■ PROBLEM DETAILS:
The answer should consist of all the records, copied exactly.

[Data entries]

· · · · · · ·

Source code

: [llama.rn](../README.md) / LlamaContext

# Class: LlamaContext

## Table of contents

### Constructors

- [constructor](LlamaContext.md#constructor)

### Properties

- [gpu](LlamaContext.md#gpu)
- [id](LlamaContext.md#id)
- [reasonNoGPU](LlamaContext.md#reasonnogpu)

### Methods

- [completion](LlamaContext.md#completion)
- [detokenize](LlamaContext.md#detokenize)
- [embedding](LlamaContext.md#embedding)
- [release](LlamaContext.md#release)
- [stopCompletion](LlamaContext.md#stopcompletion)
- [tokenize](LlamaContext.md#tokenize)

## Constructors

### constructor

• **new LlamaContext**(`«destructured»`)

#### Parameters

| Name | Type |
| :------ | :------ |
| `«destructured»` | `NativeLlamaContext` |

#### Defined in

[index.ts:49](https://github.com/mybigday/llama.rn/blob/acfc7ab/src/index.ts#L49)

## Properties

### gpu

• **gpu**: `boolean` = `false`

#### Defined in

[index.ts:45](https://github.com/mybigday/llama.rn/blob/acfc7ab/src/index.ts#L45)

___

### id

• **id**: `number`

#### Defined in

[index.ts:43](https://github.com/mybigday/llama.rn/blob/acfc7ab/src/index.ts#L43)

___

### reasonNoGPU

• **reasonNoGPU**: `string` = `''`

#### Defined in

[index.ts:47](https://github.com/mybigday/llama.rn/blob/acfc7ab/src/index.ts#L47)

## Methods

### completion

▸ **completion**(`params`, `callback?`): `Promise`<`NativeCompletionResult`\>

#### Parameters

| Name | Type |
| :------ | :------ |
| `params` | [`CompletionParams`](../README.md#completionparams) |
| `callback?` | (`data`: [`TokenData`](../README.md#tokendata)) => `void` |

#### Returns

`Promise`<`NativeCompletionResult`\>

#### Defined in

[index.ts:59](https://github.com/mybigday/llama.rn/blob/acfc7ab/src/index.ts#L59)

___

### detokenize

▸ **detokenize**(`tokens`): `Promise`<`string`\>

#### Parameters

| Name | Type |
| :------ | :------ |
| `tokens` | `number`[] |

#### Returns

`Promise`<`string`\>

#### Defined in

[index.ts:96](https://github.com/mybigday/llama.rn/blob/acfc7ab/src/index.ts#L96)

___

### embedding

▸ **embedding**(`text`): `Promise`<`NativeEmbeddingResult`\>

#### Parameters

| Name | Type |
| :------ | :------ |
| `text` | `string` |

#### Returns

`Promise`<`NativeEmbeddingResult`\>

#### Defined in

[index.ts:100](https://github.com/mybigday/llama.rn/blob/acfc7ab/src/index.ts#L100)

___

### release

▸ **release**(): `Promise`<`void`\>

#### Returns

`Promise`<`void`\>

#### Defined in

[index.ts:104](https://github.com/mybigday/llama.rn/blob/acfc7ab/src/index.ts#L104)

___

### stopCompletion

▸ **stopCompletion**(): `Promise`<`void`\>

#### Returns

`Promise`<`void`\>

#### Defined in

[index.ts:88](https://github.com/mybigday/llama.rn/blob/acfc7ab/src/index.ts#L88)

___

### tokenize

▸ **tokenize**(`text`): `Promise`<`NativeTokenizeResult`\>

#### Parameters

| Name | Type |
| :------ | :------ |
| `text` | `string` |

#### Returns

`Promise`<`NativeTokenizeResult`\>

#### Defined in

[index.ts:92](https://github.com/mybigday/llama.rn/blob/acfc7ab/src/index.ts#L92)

· · · · · · ·

■ SOLUTION FOR THIS EXERCISE:
Source code

: [llama.rn](../README.md) / LlamaContext

# Class: LlamaContext

## Table of contents

### Constructors

- [constructor](LlamaContext.md#constructor)

### Properties

- [gpu](LlamaContext.md#gpu)
- [id](LlamaContext.md#id)
- [reasonNoGPU](LlamaContext.md#reasonnogpu)

### Methods

- [completion](LlamaContext.md#completion)
- [detokenize](LlamaContext.md#detokenize)
- [embedding](LlamaContext.md#embedding)
- [release](LlamaContext.md#release)
- [stopCompletion](LlamaContext.md#stopcompletion)
- [tokenize](LlamaContext.md#tokenize)

## Constructors

### constructor

• **new LlamaContext**(`«destructured»`)

#### Parameters

| Name | Type |
| :------ | :------ |
| `«destructured»` | `NativeLlamaContext` |

#### Defined in

[index.ts:49](https://github.com/mybigday/llama.rn/blob/acfc7ab/src/index.ts#L49)

## Properties

### gpu

• **gpu**: `boolean` = `false`

#### Defined in

[index.ts:45](https://github.com/mybigday/llama.rn/blob/acfc7ab/src/index.ts#L45)

___

### id

• **id**: `number`

#### Defined in

[index.ts:43](https://github.com/mybigday/llama.rn/blob/acfc7ab/src/index.ts#L43)

___

### reasonNoGPU

• **reasonNoGPU**: `string` = `''`

#### Defined in

[index.ts:47](https://github.com/mybigday/llama.rn/blob/acfc7ab/src/index.ts#L47)

## Methods

### completion

▸ **completion**(`params`, `callback?`): `Promise`<`NativeCompletionResult`\>

#### Parameters

| Name | Type |
| :------ | :------ |
| `params` | [`CompletionParams`](../README.md#completionparams) |
| `callback?` | (`data`: [`TokenData`](../README.md#tokendata)) => `void` |

#### Returns

`Promise`<`NativeCompletionResult`\>

#### Defined in

[index.ts:59](https://github.com/mybigday/llama.rn/blob/acfc7ab/src/index.ts#L59)

___

### detokenize

▸ **detokenize**(`tokens`): `Promise`<`string`\>

#### Parameters

| Name | Type |
| :------ | :------ |
| `tokens` | `number`[] |

#### Returns

`Promise`<`string`\>

#### Defined in

[index.ts:96](https://github.com/mybigday/llama.rn/blob/acfc7ab/src/index.ts#L96)

___

### embedding

▸ **embedding**(`text`): `Promise`<`NativeEmbeddingResult`\>

#### Parameters

| Name | Type |
| :------ | :------ |
| `text` | `string` |

#### Returns

`Promise`<`NativeEmbeddingResult`\>

#### Defined in

[index.ts:100](https://github.com/mybigday/llama.rn/blob/acfc7ab/src/index.ts#L100)

___

### release

▸ **release**(): `Promise`<`void`\>

#### Returns

`Promise`<`void`\>

#### Defined in

[index.ts:104](https://github.com/mybigday/llama.rn/blob/acfc7ab/src/index.ts#L104)

___

### stopCompletion

▸ **stopCompletion**(): `Promise`<`void`\>

#### Returns

`Promise`<`void`\>

#### Defined in

[index.ts:88](https://github.com/mybigday/llama.rn/blob/acfc7ab/src/index.ts#L88)

___

### tokenize

▸ **tokenize**(`text`): `Promise`<`NativeTokenizeResult`\>

#### Parameters

| Name | Type |
| :------ | :------ |
| `text` | `string` |

#### Returns

`Promise`<`NativeTokenizeResult`\>

#### Defined in

[index.ts:92](https://github.com/mybigday/llama.rn/blob/acfc7ab/src/index.ts#L92)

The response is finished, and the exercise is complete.